* WHAT THIS TASK INVOLVES *
Of the lines below, reproduce exactly those from the line containing "- *1 hour* Writing" to the end, including both the first and the last.

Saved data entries
# # # #

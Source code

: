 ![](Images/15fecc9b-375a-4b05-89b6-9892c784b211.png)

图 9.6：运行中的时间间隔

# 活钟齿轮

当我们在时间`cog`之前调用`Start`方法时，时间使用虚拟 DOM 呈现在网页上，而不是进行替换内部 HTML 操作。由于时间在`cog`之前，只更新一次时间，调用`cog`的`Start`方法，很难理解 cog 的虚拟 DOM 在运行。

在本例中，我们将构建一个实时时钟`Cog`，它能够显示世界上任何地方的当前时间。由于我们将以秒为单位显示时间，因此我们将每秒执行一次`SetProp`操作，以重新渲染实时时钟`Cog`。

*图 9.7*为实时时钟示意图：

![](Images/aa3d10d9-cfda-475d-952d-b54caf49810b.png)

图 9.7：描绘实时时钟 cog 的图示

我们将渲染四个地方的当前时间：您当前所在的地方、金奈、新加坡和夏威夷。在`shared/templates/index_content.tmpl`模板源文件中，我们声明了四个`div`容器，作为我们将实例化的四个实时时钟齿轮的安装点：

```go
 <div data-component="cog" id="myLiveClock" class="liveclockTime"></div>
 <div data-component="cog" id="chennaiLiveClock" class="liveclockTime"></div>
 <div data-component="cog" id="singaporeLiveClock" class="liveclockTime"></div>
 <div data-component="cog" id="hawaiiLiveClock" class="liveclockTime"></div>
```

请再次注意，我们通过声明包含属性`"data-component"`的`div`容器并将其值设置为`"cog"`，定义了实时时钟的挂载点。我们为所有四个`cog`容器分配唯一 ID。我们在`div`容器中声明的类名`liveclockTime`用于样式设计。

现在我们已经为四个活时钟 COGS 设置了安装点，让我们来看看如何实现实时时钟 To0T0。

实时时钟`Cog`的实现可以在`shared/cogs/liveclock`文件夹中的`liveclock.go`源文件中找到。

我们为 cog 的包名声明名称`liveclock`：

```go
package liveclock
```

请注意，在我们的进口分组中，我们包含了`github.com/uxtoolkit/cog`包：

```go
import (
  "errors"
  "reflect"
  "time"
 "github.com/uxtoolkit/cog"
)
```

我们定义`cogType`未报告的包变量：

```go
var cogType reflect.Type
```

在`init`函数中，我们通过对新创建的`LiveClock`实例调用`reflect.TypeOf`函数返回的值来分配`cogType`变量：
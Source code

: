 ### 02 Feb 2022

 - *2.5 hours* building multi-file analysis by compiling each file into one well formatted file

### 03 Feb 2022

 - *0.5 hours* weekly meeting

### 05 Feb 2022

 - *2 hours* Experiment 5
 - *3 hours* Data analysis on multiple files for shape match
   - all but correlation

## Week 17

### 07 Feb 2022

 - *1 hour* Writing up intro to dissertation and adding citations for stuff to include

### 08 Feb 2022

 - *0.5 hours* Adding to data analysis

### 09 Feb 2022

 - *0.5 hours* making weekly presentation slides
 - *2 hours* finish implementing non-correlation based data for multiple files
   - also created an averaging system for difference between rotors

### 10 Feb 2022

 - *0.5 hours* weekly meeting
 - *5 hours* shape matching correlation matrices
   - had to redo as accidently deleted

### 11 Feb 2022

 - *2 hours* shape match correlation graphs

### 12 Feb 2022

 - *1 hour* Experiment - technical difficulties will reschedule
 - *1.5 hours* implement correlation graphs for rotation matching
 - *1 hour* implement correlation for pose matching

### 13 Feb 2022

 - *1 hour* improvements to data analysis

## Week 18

# # # #

* ANSWER FOR THE TASK *
 - *1 hour* Writing up intro to dissertation and adding citations for stuff to include

### 08 Feb 2022

 - *0.5 hours* Adding to data analysis

### 09 Feb 2022

 - *0.5 hours* making weekly presentation slides
 - *2 hours* finish implementing non-correlation based data for multiple files
   - also created an averaging system for difference between rotors

### 10 Feb 2022

 - *0.5 hours* weekly meeting
 - *5 hours* shape matching correlation matrices
   - had to redo as accidently deleted

### 11 Feb 2022

 - *2 hours* shape match correlation graphs

### 12 Feb 2022

 - *1 hour* Experiment - technical difficulties will reschedule
 - *1.5 hours* implement correlation graphs for rotation matching
 - *1 hour* implement correlation for pose matching

### 13 Feb 2022

 - *1 hour* improvements to data analysis

## Week 18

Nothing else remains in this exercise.